Every line of the data should be written out exactly, with the pictures left out.

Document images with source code
* * * * * * *
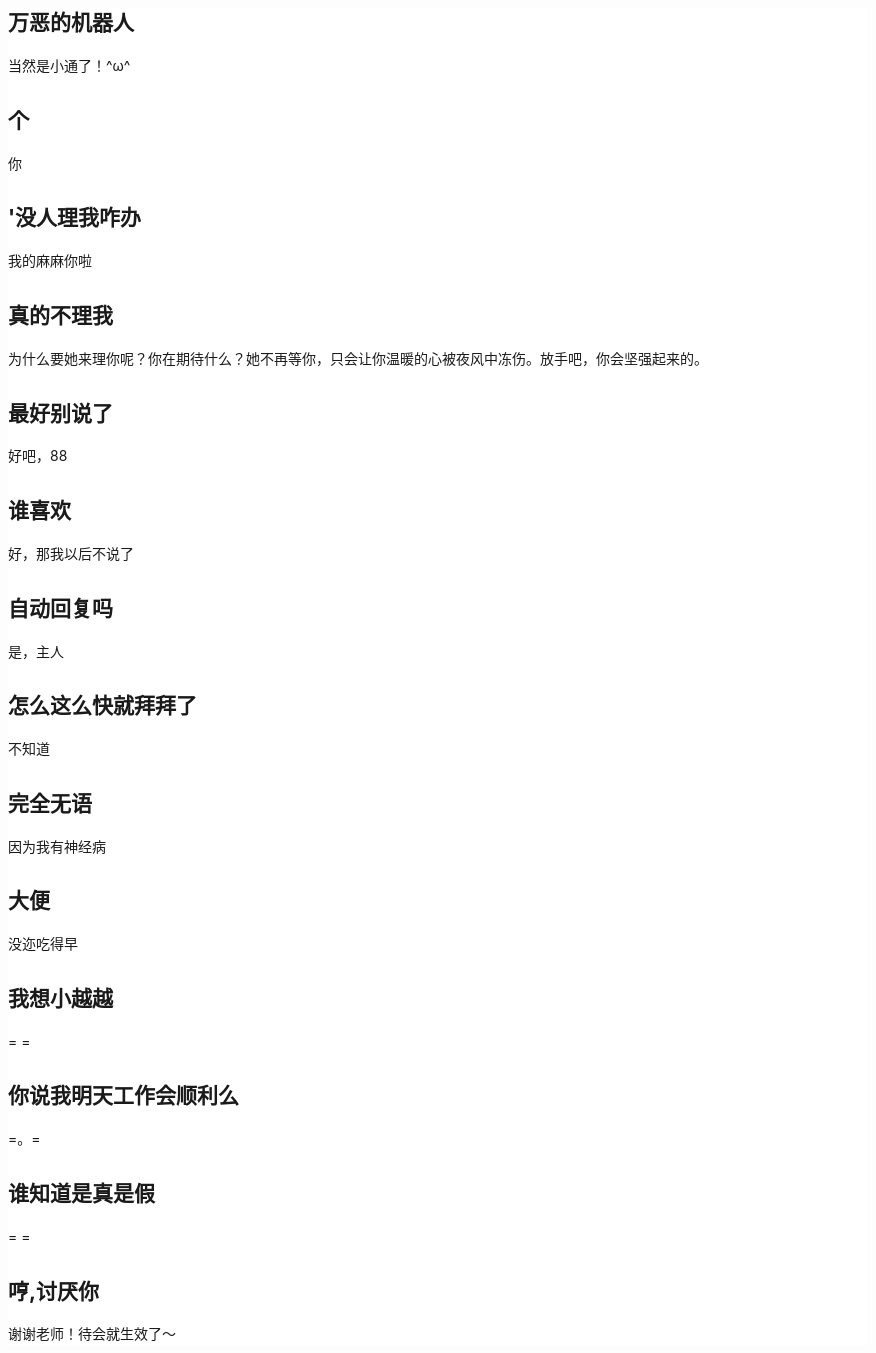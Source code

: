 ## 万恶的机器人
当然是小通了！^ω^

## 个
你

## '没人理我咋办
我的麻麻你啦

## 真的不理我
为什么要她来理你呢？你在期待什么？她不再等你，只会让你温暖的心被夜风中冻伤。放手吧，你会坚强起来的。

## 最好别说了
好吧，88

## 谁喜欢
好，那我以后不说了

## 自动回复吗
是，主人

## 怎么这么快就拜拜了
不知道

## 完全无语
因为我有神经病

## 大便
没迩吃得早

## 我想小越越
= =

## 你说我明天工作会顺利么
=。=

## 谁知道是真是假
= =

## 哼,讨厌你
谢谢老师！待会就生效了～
* * * * * * *
▶ **Reply**
Source code

: ## 万恶的机器人
当然是小通了！^ω^

## 个
你

## '没人理我咋办
我的麻麻你啦

## 真的不理我
为什么要她来理你呢？你在期待什么？她不再等你，只会让你温暖的心被夜风中冻伤。放手吧，你会坚强起来的。

## 最好别说了
好吧，88

## 谁喜欢
好，那我以后不说了

## 自动回复吗
是，主人

## 怎么这么快就拜拜了
不知道

## 完全无语
因为我有神经病

## 大便
没迩吃得早

## 我想小越越
= =

## 你说我明天工作会顺利么
=。=

## 谁知道是真是假
= =

## 哼,讨厌你
谢谢老师！待会就生效了～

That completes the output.